Intel® Quartus® Prime Software
Intel® Quartus® Prime Design Software, Design Entry, Synthesis, Simulation, Verification, Timing Analysis, System Design (Platform Designer, formerly Qsys)
16557 Discussions

Optimizing my first VHDL project, big complexion of algorithm

Altera_Forum
Honored Contributor II
959 Views

Hi, 

Recently I started to continue working on my old project. The project is an implementation of a algorithm which generates polynomial in the GF(3) field ie. polynomial with coefficients 0,1,2 (so to represent one vector of GF3 i used 2 std_logic_vectors with values 00, 01, 10). 

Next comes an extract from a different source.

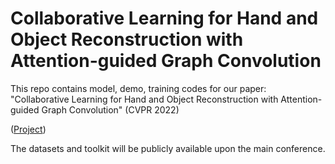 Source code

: # Collaborative Learning for Hand and Object Reconstruction with Attention-guided Graph Convolution

This repo contains model, demo, training codes for our paper: "Collaborative Learning for Hand and Object Reconstruction with Attention-guided Graph Convolution" (CVPR 2022)

([Project](https://eldentse.github.io/collab-hand-object/))

The datasets and toolkit will be publicly available upon the main conference.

The algorithm gives good results etc (that was the point of it) but now I have to expand it. 

At the moment the project synthesizes for an input polynomial of size 5 but I need it to synthesize for a size of about 1000. Now this is where the problem starts, due to my inexpierience with VHDL I probably coded this project very inefficiently (im guessing 2^n complexity), I made a small table with different values of n: 

n-synthesis time-%of logic resources used on DE-0 nano 

5-1:30-15% 

6-2:30-32% 

7-9:00-62% 

So in order to optimize my project I need some help. I attached the .vhd file, this is just the logic part so I have no pins connected etc, if anyone wants I can send the whole project with a nios2 processor etc. 

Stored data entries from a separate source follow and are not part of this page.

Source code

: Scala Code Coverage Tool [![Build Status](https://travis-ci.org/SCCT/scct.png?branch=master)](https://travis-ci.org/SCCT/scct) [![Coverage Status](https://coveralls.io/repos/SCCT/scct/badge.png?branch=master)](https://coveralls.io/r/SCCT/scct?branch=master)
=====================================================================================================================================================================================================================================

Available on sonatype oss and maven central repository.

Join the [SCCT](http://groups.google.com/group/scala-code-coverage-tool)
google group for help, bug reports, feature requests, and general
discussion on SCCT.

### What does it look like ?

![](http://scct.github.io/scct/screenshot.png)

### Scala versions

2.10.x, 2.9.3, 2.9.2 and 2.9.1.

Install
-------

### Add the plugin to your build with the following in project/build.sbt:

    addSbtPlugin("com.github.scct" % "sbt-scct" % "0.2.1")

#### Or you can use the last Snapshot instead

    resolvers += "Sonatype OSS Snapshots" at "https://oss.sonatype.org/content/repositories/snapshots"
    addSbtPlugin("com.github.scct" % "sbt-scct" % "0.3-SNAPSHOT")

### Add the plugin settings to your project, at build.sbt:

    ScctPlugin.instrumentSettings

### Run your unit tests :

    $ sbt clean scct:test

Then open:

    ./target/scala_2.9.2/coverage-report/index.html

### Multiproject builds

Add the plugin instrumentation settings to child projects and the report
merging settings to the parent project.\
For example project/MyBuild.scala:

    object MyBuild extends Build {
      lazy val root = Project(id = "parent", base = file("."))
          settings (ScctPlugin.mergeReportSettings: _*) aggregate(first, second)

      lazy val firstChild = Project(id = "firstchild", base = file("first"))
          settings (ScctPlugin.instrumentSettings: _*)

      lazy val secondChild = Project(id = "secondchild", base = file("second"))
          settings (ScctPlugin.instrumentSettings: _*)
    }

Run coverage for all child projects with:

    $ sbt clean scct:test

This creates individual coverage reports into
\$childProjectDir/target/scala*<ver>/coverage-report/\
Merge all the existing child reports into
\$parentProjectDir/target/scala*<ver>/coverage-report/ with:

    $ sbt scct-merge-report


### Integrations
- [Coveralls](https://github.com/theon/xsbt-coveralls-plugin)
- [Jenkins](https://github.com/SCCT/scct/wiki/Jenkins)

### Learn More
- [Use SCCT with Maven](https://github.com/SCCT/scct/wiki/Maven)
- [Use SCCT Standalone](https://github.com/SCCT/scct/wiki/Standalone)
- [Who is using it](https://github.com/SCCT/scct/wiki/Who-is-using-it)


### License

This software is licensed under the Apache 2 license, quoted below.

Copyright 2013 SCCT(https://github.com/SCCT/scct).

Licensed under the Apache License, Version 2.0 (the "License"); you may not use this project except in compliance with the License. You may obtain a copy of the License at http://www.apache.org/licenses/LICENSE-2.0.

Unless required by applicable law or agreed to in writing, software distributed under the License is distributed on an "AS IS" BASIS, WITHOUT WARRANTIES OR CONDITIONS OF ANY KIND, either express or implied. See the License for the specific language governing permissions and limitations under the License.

Here are my questions about the logic file: 

1. Was it a good idea to create my own gf3 types, would it be better if I just used 2 std_logic_vectors to represent each vector, does this have an influence on the complexity 

2. Should I use signals or variables, do they have any difference in complexity, If I understand correctly, while using signals I would have to make a new state for every time a signal changes(the algorithm is mainly sequentional). 

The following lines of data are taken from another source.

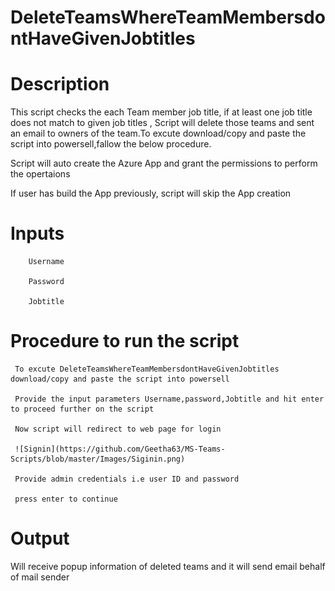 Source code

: # DeleteTeamsWhereTeamMembersdontHaveGivenJobtitles

# Description

This script checks the each Team member job title, if at least one job title does not match to given job titles , Script will delete those teams and sent an email to owners of the team.To excute download/copy and paste the script into powersell,fallow the below procedure.

Script will auto create the Azure App and grant the permissions to perform the opertaions 

If user has build the App previously, script will skip the App creation 

# Inputs
        Username
        
        Password
        
        Jobtitle
        
 # Procedure to run the script
 
     To excute DeleteTeamsWhereTeamMembersdontHaveGivenJobtitles download/copy and paste the script into powersell
        
     Provide the input parameters Username,password,Jobtitle and hit enter to proceed further on the script
        
     Now script will redirect to web page for login
        
     ![Signin](https://github.com/Geetha63/MS-Teams-Scripts/blob/master/Images/Siginin.png)
        
     Provide admin credentials i.e user ID and password 
        
     press enter to continue
        
 # Output
 
 Will receive popup information of deleted teams and it will send email behalf of mail sender
 
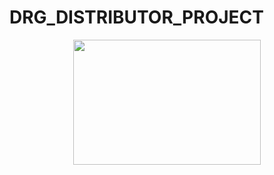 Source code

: # DRG_DISTRIBUTOR_PROJECT
<p align="center"><img src="Images/Login.PNG" width="300" height="200"><br>
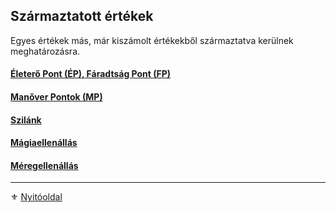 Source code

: ## Származtatott értékek

Egyes értékek más, már kiszámolt értékekből származtatva kerülnek meghatározásra.

#### [Életerő Pont (ÉP), Fáradtság Pont (FP)](017_01_ep_kt.md)

#### [Manőver Pontok (MP)](017_03_manover_pontok.md)

#### [Szilánk](018_szilank.md)

#### [Mágiaellenállás](017_04_magiaellenallas.md)

#### [Méregellenállás](017_05_meregellenallas.md)

---

⚜️ [Nyitóoldal](start.md#1-karakteralkot%C3%A1s)
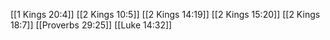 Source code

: [[1 Kings 20:4]]
[[2 Kings 10:5]]
[[2 Kings 14:19]]
[[2 Kings 15:20]]
[[2 Kings 18:7]]
[[Proverbs 29:25]]
[[Luke 14:32]]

3. Should I even use functions? I tried a lot of things in different projects, even one loop containing a function(which also uses a loop, for example the rolfun function in the attached file) for polynomials of 1000 already made the design not synthesis-able. 

4. From what I know, loops are a big problem(I don't need the loops to finish in one clock cycle), my question is though how do I change these loops to state machines efectively, does this mean that I should put all of the algorithm in the main part of the "seq" process and not in a procedure. 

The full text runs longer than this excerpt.